Dengan berlinang air mata yuni menjawab.
“ibumu sedang dirumah, sebentar lagi juga kesini”. Yuni tak mau jika kabar tentang ibunya ia dengar sekarang akan mengganggu kesehatannya. Namun doni tak begitu menghiraukannya, kemudian ia tidur lagi. Beberapa jam telah berlalu, dan ia terbangun. Namun yang ada disebelahnya bukan ibunya, melainkan masih tetap sama, yaitu tante yuni.

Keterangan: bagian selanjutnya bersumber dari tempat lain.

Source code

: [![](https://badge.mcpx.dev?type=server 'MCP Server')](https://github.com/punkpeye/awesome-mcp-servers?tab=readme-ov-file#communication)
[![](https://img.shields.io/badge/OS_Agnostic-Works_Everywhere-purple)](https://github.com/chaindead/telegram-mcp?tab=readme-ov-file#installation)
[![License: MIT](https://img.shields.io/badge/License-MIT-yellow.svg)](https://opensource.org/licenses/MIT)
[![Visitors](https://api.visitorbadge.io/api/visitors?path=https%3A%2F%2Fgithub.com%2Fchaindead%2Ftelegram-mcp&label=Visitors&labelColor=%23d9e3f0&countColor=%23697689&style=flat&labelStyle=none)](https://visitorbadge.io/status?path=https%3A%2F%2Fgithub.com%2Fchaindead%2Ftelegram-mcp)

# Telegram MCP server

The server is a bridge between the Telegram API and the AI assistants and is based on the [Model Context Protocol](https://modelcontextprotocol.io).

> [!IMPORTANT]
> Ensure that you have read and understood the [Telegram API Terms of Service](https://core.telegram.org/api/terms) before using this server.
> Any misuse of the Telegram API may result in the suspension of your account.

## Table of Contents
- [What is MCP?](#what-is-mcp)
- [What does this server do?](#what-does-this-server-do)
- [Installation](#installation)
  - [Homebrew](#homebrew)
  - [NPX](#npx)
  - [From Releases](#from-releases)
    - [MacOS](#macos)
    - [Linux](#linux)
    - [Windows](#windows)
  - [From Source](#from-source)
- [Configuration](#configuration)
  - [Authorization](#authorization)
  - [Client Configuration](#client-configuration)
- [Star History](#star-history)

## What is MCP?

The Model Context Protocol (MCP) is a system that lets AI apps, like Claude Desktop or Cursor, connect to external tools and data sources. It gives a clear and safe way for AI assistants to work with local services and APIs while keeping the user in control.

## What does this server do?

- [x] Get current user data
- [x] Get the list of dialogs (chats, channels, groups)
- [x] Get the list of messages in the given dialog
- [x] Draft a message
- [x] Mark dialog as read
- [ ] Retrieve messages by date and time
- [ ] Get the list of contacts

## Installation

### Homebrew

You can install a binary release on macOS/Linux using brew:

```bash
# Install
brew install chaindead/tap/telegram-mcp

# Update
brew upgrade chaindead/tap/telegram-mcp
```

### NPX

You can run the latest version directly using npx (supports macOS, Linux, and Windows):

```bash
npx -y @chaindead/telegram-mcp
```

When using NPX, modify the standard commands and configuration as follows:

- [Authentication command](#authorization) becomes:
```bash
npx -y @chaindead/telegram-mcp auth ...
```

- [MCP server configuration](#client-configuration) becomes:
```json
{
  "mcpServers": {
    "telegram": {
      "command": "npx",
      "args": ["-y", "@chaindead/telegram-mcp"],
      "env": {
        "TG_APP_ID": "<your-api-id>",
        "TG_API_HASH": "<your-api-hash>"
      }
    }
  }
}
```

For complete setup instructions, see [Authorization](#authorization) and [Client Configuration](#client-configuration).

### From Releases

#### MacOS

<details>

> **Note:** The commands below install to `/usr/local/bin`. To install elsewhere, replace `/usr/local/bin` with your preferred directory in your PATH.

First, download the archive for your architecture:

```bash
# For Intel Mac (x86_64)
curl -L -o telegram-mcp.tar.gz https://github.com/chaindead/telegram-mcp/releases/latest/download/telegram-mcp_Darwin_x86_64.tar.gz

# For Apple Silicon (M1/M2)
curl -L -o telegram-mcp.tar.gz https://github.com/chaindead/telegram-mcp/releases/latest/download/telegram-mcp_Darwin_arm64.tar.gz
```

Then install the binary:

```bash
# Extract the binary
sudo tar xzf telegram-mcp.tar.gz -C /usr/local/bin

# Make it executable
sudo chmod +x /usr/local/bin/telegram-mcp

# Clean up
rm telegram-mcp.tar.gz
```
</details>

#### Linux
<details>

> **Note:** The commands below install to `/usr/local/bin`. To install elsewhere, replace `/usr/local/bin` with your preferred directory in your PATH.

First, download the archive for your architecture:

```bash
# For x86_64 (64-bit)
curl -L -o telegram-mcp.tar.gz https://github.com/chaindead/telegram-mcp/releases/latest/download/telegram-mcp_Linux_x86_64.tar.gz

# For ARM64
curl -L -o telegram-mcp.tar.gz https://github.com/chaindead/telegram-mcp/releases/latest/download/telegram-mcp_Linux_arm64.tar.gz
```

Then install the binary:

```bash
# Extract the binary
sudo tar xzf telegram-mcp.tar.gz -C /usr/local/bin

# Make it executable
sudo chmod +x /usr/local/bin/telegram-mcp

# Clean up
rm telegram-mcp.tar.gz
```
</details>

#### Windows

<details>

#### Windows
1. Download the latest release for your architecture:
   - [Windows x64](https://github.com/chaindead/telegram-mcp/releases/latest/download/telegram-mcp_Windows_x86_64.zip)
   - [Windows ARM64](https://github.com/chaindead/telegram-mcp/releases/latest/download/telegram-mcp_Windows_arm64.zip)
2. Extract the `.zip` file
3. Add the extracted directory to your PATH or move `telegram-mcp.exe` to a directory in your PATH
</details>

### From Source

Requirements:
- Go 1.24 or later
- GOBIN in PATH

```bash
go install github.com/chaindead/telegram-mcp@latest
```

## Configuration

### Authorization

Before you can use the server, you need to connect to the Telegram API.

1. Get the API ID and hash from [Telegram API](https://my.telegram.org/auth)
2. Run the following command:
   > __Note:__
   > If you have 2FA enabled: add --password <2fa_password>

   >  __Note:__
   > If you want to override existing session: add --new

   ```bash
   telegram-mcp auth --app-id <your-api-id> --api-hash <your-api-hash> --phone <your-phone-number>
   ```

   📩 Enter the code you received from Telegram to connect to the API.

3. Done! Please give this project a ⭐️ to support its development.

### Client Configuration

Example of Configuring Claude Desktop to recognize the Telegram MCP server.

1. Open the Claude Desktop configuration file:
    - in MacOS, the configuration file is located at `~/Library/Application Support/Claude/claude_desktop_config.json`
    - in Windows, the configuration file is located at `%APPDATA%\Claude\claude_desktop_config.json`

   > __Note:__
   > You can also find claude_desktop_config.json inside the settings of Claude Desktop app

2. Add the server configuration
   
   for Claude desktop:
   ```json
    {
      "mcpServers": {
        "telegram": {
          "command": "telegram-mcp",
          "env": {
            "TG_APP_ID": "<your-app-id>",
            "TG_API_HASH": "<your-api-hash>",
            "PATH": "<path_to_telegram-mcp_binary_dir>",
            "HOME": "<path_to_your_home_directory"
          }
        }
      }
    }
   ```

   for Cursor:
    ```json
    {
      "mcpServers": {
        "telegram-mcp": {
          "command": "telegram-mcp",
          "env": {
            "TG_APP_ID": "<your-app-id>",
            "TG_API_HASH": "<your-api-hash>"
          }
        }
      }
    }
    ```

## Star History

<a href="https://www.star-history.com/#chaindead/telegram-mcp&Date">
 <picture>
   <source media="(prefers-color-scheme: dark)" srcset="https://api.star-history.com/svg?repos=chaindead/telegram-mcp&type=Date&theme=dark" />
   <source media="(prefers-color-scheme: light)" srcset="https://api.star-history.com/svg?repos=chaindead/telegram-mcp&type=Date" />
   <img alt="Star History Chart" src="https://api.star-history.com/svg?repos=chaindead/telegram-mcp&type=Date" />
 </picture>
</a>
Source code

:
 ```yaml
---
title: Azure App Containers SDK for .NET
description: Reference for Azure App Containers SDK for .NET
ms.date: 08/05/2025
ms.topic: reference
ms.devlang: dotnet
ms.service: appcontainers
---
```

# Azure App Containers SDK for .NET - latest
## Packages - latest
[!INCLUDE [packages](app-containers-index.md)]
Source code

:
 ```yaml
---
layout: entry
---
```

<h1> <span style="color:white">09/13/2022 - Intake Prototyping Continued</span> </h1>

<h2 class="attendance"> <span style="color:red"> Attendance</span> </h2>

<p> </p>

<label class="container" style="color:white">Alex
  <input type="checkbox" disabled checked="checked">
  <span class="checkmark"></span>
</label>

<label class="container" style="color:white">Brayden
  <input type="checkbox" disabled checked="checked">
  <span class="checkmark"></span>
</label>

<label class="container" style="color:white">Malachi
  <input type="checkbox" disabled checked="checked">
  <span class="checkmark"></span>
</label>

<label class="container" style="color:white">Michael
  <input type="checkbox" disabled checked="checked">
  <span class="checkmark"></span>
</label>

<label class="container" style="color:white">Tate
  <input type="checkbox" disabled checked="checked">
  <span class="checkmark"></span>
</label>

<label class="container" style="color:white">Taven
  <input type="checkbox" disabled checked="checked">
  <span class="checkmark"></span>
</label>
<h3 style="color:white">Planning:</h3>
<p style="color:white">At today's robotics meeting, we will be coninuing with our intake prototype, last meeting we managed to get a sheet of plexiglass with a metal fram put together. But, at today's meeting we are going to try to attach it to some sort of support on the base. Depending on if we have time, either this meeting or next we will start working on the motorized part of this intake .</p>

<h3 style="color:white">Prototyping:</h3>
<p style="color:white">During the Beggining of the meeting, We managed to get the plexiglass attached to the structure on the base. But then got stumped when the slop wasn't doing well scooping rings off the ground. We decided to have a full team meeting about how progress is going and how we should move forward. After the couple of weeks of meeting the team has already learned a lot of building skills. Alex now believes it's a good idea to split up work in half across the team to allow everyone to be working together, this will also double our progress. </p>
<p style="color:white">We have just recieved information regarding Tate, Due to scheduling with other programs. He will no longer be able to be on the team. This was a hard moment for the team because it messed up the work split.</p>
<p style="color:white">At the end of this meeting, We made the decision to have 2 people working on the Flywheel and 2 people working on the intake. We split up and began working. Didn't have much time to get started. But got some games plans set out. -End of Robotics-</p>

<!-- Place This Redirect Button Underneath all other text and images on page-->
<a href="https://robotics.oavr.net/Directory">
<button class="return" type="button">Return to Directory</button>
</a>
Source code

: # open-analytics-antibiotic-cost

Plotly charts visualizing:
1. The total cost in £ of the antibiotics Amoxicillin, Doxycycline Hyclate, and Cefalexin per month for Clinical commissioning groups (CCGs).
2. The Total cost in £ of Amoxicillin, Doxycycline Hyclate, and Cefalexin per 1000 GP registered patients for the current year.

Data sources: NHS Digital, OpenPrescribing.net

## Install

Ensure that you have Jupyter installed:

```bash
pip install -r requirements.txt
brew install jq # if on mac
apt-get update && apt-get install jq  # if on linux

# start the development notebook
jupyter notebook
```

“ibu belum datang, tante?”. Belum, mungkin masih diperjalanan. Doni mencoba menerima semua itu sampai keesokan harinya dia tak pernah melihat sesosok wnita yang telah ia nanti – nantikan.
“apa ibu sudah tak sayang doni lagi, kenapa ibu tak pernah menjenguk doni”.
“tidak doni, ibu doni sangat sayang doni”. Kemudian air yang telah ia bendung tak dapat ia tahan lagi, yuni meneteskan air mata namun segera ia usap.
“kenapa tante menangis, sebenarnya apa yang terjadi pada ibu?”. Yuni tak bisa menjawab semua itu, kemudian ia keluar dari rumah ruangan dan menangis, ia tak tega saja anak sekecil doni sudah kehilangan kedua orang tuanya.
“Sebenarnya apa yang terjadi? Kenapa tante yuni menangis setiap aku bertanya tentang ibu? Dan kemana ibu? Kenapa ia tak menemaniku?. ”.  kemudian yuni masuk keruang rawat lagi sekarang ia akan menampakkan mukanya yang tegar seperti lastri, ia mencoba tersenyum pada doni.
“kamu mau makan buah don?, biar tante yang nyuapin”.
“aku mau ibu tante, dimana dia?”. Sekarang mungkin saatnya bagi yuni mengungkapkan apa yang ia terjadi, karena semkin ia berbohong pada doni maka itu adalah siksaan bagi dirinya.
“ibumu telah meninggal don”.
“apa?. Tante bohong kan?. Jangan bercanda tante, tante bohong kan !”.
Yuni hanya menggelengkan kepala, ia tak bisa berucap. Kemudian getaran – getaran yang tadi kecil telah mengguncang tubuh doni, ia menumpahkan rasa kesedihannya. Doni tak bisa berbuat apa – apa, sekarang ia sadar, bahwa ibunya yang selama ini mencintanya telah tiada. “aku belum membahagiakan ibu, aku belum sempat berterima kasih padanya, aku belum sempat mencium pipinya, aku belum sempat meminta maaf padanya, aku belum sempat memberinya hadiah karena aku kecelakaan. Ibu....aku menyayangimu”. Kini yang tinggal hanya penyesalan.